Dal 1° gennaio 2025 la raccolta differenziata dei prodotti tessili in Europa è diventata obbligatoria per legge in tutti i paesi membri. L’ultima analisi dell’organismo di vigilanza ambientale EIONET, datata maggio 2024, mostra che solo 11 paesi disponevano di sistemi di raccolta differenziata obbligatori, mentre 14 hanno introdotto iniziative volontarie.
L’Italia nel 2022 ha deciso di giocare d’anticipo ed è stata il primo paese a farlo. Ma in questi due anni il tasso di raccolta è tutt’altro che decollato. Siamo il paese che immette sul mercato il maggior numero di prodotti tessili a livello europeo, con 23 kg per abitante ogni anno.
E secondo le stime di ISPRA, l’Istituto superiore per la protezione e la ricerca ambientale, solo il 20% dei rifiuti tessili viene raccolto. Quello che manca all’Italia e agli altri paesi è un quadro chiaro per il riciclo e il recupero dei materiali tessili, ossia dei criteri per capire cosa è rifiuto e cosa no.

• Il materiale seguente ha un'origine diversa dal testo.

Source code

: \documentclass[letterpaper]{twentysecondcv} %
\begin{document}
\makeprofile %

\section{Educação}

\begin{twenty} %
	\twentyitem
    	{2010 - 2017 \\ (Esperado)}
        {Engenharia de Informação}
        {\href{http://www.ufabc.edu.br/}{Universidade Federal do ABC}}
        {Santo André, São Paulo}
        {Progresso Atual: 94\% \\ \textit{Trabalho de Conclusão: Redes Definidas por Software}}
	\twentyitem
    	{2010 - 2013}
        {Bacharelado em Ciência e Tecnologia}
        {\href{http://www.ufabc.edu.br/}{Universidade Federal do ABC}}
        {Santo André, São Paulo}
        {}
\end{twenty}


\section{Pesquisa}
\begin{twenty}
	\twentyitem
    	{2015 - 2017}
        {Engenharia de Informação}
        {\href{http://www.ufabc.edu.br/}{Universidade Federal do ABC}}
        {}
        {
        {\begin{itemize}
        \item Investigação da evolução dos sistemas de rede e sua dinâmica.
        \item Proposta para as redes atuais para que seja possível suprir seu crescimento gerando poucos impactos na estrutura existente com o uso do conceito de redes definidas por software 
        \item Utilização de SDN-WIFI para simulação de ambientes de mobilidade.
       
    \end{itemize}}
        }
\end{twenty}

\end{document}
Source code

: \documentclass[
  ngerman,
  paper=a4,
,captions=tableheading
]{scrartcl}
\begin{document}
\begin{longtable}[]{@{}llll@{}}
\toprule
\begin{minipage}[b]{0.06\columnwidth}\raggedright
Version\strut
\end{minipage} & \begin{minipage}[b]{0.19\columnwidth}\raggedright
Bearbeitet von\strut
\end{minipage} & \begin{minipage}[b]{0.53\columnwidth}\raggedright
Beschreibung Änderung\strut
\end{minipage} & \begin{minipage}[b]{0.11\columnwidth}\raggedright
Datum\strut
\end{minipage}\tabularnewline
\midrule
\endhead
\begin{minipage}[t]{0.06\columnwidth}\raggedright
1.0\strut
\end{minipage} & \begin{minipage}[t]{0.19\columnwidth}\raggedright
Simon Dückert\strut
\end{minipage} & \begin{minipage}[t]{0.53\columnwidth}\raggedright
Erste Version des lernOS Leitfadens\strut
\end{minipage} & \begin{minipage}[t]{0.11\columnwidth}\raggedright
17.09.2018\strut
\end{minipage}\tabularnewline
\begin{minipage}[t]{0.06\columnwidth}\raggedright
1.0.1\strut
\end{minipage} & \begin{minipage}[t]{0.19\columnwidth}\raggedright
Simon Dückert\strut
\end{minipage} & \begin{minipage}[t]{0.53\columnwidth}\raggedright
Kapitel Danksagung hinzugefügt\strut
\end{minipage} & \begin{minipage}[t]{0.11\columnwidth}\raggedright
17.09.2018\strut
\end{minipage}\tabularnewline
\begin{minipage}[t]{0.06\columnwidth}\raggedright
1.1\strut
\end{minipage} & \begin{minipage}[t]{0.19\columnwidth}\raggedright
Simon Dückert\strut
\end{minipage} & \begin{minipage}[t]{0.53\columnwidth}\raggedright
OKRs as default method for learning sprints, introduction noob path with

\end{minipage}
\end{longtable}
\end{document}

Criteri che dovrebbero arrivare dalla revisione della direttiva europea sui rifiuti, in discussione in primavera a Bruxelles.
In attesa di un EPR tessile
Mai come ora, con il crescente consumo di prodotti fast fashion che ostacolano la transizione circolare del settore tessile, l’Italia ha bisogno di un sistema EPR (responsabilità estesa del produttore). Un modello fondato sul principio del “chi inquina paga” che responsabilizza i produttori nella gestione di tutto il ciclo vita dei prodotti tessili immessi sul mercato, potenziando le attività di raccolta, riutilizzo e riciclo.
L’istituzione di un EPR multi-consortile implica un cambio di paradigma radicale il cui testo di decreto, però, non mette ancora d’accordo tutti gli attori della filiera. In primis i comuni e le cooperative sociali e non, che da tempo gestiscono la raccolta e il riutilizzo degli indumenti.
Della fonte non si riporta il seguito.